§ Task to complete: Set down every record below exactly as it stands, leaving out the pictures.

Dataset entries
═══

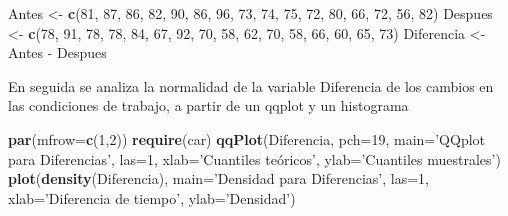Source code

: \documentclass[10pt,]{krantz}
\makeatletter
\newenvironment{Shaded}{\begin{snugshade}}{\end{snugshade}}
\newcommand{\KeywordTok}[1]{\textcolor[rgb]{0.13,0.29,0.53}{\textbf{{#1}}}}
\newcommand{\DataTypeTok}[1]{\textcolor[rgb]{0.13,0.29,0.53}{{#1}}}
\newcommand{\DecValTok}[1]{\textcolor[rgb]{0.00,0.00,0.81}{{#1}}}
\newcommand{\StringTok}[1]{\textcolor[rgb]{0.31,0.60,0.02}{{#1}}}
\newcommand{\NormalTok}[1]{{#1}}
\newenvironment{kframe}{%
\medskip{}
\setlength{\fboxsep}{.8em}
 \def\at@end@of@kframe{}%
 \ifinner\ifhmode%
  \def\at@end@of@kframe{\end{minipage}}%
  \begin{minipage}{\columnwidth}%
 \fi\fi%
 \def\FrameCommand##1{\hskip\@totalleftmargin \hskip-\fboxsep
 \colorbox{shadecolor}{##1}\hskip-\fboxsep
     \hskip-\linewidth \hskip-\@totalleftmargin \hskip\columnwidth}%
 \MakeFramed {\advance\hsize-\width
   \@totalleftmargin\z@ \linewidth\hsize
   \@setminipage}}%
 {\par\unskip\endMakeFramed%
 \at@end@of@kframe}
\renewenvironment{Shaded}{\begin{kframe}}{\end{kframe}}
\makeatother
\begin{document}
\begin{Shaded}
\begin{Highlighting}[]
\NormalTok{Antes   <-}\StringTok{ }\KeywordTok{c}\NormalTok{(}\DecValTok{81}\NormalTok{, }\DecValTok{87}\NormalTok{, }\DecValTok{86}\NormalTok{, }\DecValTok{82}\NormalTok{, }\DecValTok{90}\NormalTok{, }\DecValTok{86}\NormalTok{, }\DecValTok{96}\NormalTok{, }\DecValTok{73}\NormalTok{,}
             \DecValTok{74}\NormalTok{, }\DecValTok{75}\NormalTok{, }\DecValTok{72}\NormalTok{, }\DecValTok{80}\NormalTok{, }\DecValTok{66}\NormalTok{, }\DecValTok{72}\NormalTok{, }\DecValTok{56}\NormalTok{, }\DecValTok{82}\NormalTok{)}
\NormalTok{Despues <-}\StringTok{ }\KeywordTok{c}\NormalTok{(}\DecValTok{78}\NormalTok{, }\DecValTok{91}\NormalTok{, }\DecValTok{78}\NormalTok{, }\DecValTok{78}\NormalTok{, }\DecValTok{84}\NormalTok{, }\DecValTok{67}\NormalTok{, }\DecValTok{92}\NormalTok{, }\DecValTok{70}\NormalTok{,}
             \DecValTok{58}\NormalTok{, }\DecValTok{62}\NormalTok{, }\DecValTok{70}\NormalTok{, }\DecValTok{58}\NormalTok{, }\DecValTok{66}\NormalTok{, }\DecValTok{60}\NormalTok{, }\DecValTok{65}\NormalTok{, }\DecValTok{73}\NormalTok{)}
\NormalTok{Diferencia <-}\StringTok{ }\NormalTok{Antes -}\StringTok{ }\NormalTok{Despues}
\end{Highlighting}
\end{Shaded}

En seguida se analiza la normalidad de la variable Diferencia de los
cambios en las condiciones de trabajo, a partir de un qqplot y un
histograma

\begin{Shaded}
\begin{Highlighting}[]
\KeywordTok{par}\NormalTok{(}\DataTypeTok{mfrow=}\KeywordTok{c}\NormalTok{(}\DecValTok{1}\NormalTok{,}\DecValTok{2}\NormalTok{))}
\KeywordTok{require}\NormalTok{(car)}
\KeywordTok{qqPlot}\NormalTok{(Diferencia, }\DataTypeTok{pch=}\DecValTok{19}\NormalTok{, }\DataTypeTok{main=}\StringTok{'QQplot para Diferencias'}\NormalTok{, }\DataTypeTok{las=}\DecValTok{1}\NormalTok{, }
       \DataTypeTok{xlab=}\StringTok{'Cuantiles teóricos'}\NormalTok{, }\DataTypeTok{ylab=}\StringTok{'Cuantiles muestrales'}\NormalTok{)}
\KeywordTok{plot}\NormalTok{(}\KeywordTok{density}\NormalTok{(Diferencia), }\DataTypeTok{main=}\StringTok{'Densidad para Diferencias'}\NormalTok{, }\DataTypeTok{las=}\DecValTok{1}\NormalTok{,}
     \DataTypeTok{xlab=}\StringTok{'Diferencia de tiempo'}\NormalTok{, }\DataTypeTok{ylab=}\StringTok{'Densidad'}\NormalTok{)}
\end{Highlighting}
\end{Shaded}
\end{document}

═══

§ Completed task:
Source code

: \documentclass[10pt,]{krantz}
\makeatletter
\newenvironment{Shaded}{\begin{snugshade}}{\end{snugshade}}
\newcommand{\KeywordTok}[1]{\textcolor[rgb]{0.13,0.29,0.53}{\textbf{{#1}}}}
\newcommand{\DataTypeTok}[1]{\textcolor[rgb]{0.13,0.29,0.53}{{#1}}}
\newcommand{\DecValTok}[1]{\textcolor[rgb]{0.00,0.00,0.81}{{#1}}}
\newcommand{\StringTok}[1]{\textcolor[rgb]{0.31,0.60,0.02}{{#1}}}
\newcommand{\NormalTok}[1]{{#1}}
\newenvironment{kframe}{%
\medskip{}
\setlength{\fboxsep}{.8em}
 \def\at@end@of@kframe{}%
 \ifinner\ifhmode%
  \def\at@end@of@kframe{\end{minipage}}%
  \begin{minipage}{\columnwidth}%
 \fi\fi%
 \def\FrameCommand##1{\hskip\@totalleftmargin \hskip-\fboxsep
 \colorbox{shadecolor}{##1}\hskip-\fboxsep
     \hskip-\linewidth \hskip-\@totalleftmargin \hskip\columnwidth}%
 \MakeFramed {\advance\hsize-\width
   \@totalleftmargin\z@ \linewidth\hsize
   \@setminipage}}%
 {\par\unskip\endMakeFramed%
 \at@end@of@kframe}
\renewenvironment{Shaded}{\begin{kframe}}{\end{kframe}}
\makeatother
\begin{document}
\begin{Shaded}
\begin{Highlighting}[]
\NormalTok{Antes   <-}\StringTok{ }\KeywordTok{c}\NormalTok{(}\DecValTok{81}\NormalTok{, }\DecValTok{87}\NormalTok{, }\DecValTok{86}\NormalTok{, }\DecValTok{82}\NormalTok{, }\DecValTok{90}\NormalTok{, }\DecValTok{86}\NormalTok{, }\DecValTok{96}\NormalTok{, }\DecValTok{73}\NormalTok{,}
             \DecValTok{74}\NormalTok{, }\DecValTok{75}\NormalTok{, }\DecValTok{72}\NormalTok{, }\DecValTok{80}\NormalTok{, }\DecValTok{66}\NormalTok{, }\DecValTok{72}\NormalTok{, }\DecValTok{56}\NormalTok{, }\DecValTok{82}\NormalTok{)}
\NormalTok{Despues <-}\StringTok{ }\KeywordTok{c}\NormalTok{(}\DecValTok{78}\NormalTok{, }\DecValTok{91}\NormalTok{, }\DecValTok{78}\NormalTok{, }\DecValTok{78}\NormalTok{, }\DecValTok{84}\NormalTok{, }\DecValTok{67}\NormalTok{, }\DecValTok{92}\NormalTok{, }\DecValTok{70}\NormalTok{,}
             \DecValTok{58}\NormalTok{, }\DecValTok{62}\NormalTok{, }\DecValTok{70}\NormalTok{, }\DecValTok{58}\NormalTok{, }\DecValTok{66}\NormalTok{, }\DecValTok{60}\NormalTok{, }\DecValTok{65}\NormalTok{, }\DecValTok{73}\NormalTok{)}
\NormalTok{Diferencia <-}\StringTok{ }\NormalTok{Antes -}\StringTok{ }\NormalTok{Despues}
\end{Highlighting}
\end{Shaded}

En seguida se analiza la normalidad de la variable Diferencia de los
cambios en las condiciones de trabajo, a partir de un qqplot y un
histograma

\begin{Shaded}
\begin{Highlighting}[]
\KeywordTok{par}\NormalTok{(}\DataTypeTok{mfrow=}\KeywordTok{c}\NormalTok{(}\DecValTok{1}\NormalTok{,}\DecValTok{2}\NormalTok{))}
\KeywordTok{require}\NormalTok{(car)}
\KeywordTok{qqPlot}\NormalTok{(Diferencia, }\DataTypeTok{pch=}\DecValTok{19}\NormalTok{, }\DataTypeTok{main=}\StringTok{'QQplot para Diferencias'}\NormalTok{, }\DataTypeTok{las=}\DecValTok{1}\NormalTok{, }
       \DataTypeTok{xlab=}\StringTok{'Cuantiles teóricos'}\NormalTok{, }\DataTypeTok{ylab=}\StringTok{'Cuantiles muestrales'}\NormalTok{)}
\KeywordTok{plot}\NormalTok{(}\KeywordTok{density}\NormalTok{(Diferencia), }\DataTypeTok{main=}\StringTok{'Densidad para Diferencias'}\NormalTok{, }\DataTypeTok{las=}\DecValTok{1}\NormalTok{,}
     \DataTypeTok{xlab=}\StringTok{'Diferencia de tiempo'}\NormalTok{, }\DataTypeTok{ylab=}\StringTok{'Densidad'}\NormalTok{)}
\end{Highlighting}
\end{Shaded}
\end{document}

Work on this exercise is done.